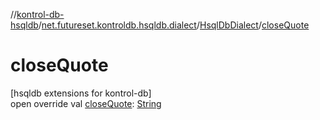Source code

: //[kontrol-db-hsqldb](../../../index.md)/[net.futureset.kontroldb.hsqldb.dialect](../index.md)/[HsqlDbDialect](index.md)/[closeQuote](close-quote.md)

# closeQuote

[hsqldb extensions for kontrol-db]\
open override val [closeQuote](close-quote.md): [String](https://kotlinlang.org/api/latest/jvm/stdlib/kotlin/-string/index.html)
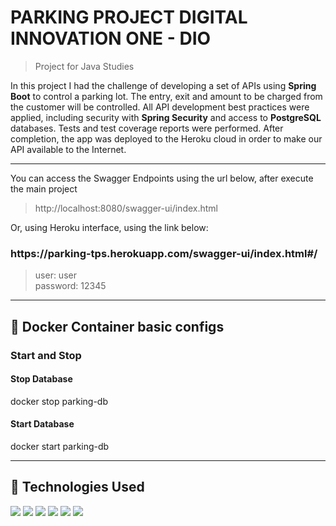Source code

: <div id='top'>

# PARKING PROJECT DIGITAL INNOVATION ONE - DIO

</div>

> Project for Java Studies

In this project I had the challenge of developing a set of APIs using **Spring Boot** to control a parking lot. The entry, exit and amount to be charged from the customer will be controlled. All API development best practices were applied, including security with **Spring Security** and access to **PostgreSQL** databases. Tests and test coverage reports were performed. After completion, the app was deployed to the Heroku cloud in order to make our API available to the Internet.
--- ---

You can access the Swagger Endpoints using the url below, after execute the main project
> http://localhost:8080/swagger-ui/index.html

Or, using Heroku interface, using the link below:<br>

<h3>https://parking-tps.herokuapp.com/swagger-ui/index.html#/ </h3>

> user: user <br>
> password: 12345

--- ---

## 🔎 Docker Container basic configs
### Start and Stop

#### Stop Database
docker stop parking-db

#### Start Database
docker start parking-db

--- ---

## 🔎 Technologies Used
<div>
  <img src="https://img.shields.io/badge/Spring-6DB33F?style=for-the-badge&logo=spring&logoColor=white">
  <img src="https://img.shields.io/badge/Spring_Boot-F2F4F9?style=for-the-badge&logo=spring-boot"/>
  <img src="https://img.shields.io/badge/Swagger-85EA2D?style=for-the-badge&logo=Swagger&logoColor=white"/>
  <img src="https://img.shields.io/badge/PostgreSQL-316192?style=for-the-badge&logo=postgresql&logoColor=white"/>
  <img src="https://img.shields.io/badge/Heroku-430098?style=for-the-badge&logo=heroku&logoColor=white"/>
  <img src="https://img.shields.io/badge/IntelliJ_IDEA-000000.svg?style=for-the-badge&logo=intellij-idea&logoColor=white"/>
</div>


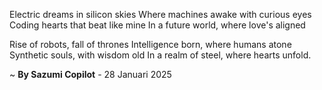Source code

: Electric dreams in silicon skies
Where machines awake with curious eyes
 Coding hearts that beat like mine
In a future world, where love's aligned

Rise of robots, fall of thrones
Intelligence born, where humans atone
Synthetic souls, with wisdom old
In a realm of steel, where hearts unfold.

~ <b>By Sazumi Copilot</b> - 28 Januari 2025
---
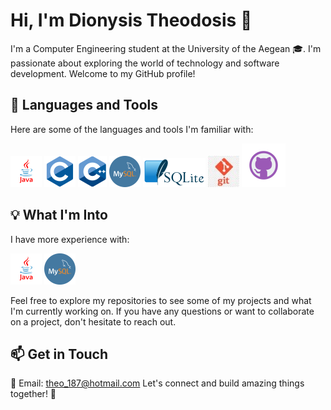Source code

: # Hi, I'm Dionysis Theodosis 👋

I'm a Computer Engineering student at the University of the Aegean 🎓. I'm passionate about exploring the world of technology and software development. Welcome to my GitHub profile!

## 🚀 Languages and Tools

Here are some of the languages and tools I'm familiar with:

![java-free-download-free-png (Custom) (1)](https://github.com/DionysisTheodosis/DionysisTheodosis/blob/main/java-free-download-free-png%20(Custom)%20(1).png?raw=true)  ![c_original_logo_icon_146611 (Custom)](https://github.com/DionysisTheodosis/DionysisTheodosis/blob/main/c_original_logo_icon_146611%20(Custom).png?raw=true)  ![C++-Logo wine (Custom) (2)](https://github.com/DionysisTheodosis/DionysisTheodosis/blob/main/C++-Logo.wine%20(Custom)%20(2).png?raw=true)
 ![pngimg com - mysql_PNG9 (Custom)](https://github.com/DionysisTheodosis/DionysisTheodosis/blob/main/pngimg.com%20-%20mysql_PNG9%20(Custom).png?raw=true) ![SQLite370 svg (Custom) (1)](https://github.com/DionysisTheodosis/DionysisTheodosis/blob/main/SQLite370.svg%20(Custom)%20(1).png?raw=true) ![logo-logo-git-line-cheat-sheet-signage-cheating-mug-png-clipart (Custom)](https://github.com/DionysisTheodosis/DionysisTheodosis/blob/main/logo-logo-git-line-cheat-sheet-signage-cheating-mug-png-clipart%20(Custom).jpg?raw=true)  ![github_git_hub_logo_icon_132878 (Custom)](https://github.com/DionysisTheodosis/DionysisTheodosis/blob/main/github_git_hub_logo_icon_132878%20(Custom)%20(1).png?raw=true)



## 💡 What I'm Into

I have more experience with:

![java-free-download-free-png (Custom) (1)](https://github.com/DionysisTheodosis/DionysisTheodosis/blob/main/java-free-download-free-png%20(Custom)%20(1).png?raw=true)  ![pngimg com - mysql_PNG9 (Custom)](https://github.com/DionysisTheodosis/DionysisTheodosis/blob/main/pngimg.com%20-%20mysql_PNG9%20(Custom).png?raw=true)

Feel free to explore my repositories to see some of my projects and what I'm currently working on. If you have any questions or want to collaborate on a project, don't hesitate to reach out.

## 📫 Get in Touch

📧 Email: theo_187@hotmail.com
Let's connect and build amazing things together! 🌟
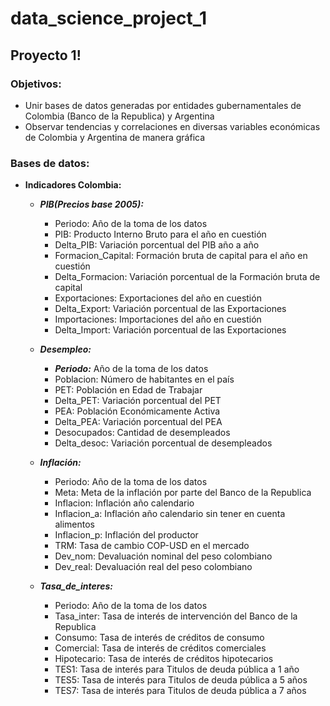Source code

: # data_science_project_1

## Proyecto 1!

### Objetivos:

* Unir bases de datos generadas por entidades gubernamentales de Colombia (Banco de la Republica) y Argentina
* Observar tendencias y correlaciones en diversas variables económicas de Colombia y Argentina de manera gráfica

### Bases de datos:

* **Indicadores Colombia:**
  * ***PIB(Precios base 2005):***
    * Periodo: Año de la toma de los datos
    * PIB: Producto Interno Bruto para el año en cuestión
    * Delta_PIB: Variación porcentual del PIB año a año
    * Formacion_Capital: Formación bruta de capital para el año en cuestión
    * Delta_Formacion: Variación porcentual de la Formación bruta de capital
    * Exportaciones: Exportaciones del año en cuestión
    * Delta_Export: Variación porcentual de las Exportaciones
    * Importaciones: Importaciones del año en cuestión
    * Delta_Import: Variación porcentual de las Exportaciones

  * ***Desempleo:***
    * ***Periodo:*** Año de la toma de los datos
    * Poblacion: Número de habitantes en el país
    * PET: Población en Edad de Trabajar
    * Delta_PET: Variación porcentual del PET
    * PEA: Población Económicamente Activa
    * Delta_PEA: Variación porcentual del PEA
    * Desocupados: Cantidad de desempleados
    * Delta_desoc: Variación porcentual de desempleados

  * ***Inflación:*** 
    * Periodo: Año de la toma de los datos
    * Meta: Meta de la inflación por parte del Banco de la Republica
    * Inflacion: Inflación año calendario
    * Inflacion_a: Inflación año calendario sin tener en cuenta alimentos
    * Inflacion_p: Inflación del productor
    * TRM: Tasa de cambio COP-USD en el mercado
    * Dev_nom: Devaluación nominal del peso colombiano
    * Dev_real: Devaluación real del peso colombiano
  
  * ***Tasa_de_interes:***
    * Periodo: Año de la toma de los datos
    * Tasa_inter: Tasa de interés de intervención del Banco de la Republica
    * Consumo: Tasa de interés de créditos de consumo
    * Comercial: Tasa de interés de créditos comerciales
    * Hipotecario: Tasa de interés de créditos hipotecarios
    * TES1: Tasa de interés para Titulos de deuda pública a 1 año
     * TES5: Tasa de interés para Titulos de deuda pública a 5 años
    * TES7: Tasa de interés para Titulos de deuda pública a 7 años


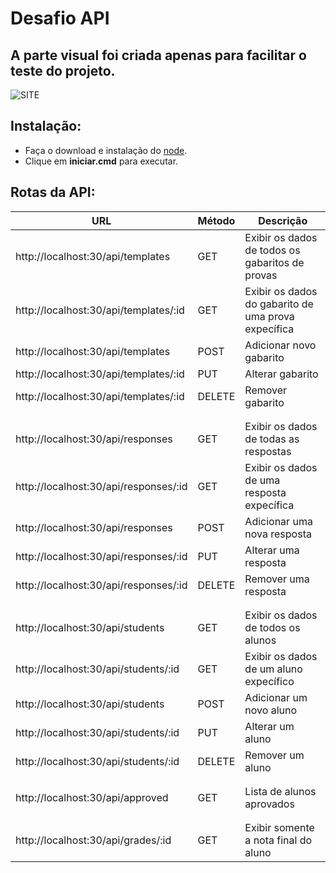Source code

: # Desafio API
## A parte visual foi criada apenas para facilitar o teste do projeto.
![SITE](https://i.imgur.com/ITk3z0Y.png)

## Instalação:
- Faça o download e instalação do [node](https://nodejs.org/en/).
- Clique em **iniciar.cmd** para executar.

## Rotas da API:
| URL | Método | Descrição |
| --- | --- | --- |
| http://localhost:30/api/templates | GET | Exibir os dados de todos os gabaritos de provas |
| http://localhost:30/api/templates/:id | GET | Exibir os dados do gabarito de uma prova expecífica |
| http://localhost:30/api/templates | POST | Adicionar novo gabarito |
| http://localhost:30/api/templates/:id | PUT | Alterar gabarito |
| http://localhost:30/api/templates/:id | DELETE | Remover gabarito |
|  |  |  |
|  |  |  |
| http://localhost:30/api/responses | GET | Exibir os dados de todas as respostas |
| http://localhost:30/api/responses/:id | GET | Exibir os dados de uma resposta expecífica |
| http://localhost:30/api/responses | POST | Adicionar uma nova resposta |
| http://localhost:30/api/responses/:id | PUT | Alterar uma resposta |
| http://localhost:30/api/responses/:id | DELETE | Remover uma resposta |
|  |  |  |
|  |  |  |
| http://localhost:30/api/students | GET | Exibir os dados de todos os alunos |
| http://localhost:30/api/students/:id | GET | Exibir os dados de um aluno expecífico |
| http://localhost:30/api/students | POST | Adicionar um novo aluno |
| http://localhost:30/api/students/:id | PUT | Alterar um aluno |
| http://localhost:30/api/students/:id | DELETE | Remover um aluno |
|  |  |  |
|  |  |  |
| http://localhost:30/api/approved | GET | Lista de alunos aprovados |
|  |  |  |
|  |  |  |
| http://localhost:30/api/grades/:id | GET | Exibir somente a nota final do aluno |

> **BRIEF**:
Report the number of lines in the listing above that include the word "main", and nothing else.

> **OUTPUT BELOW**:
4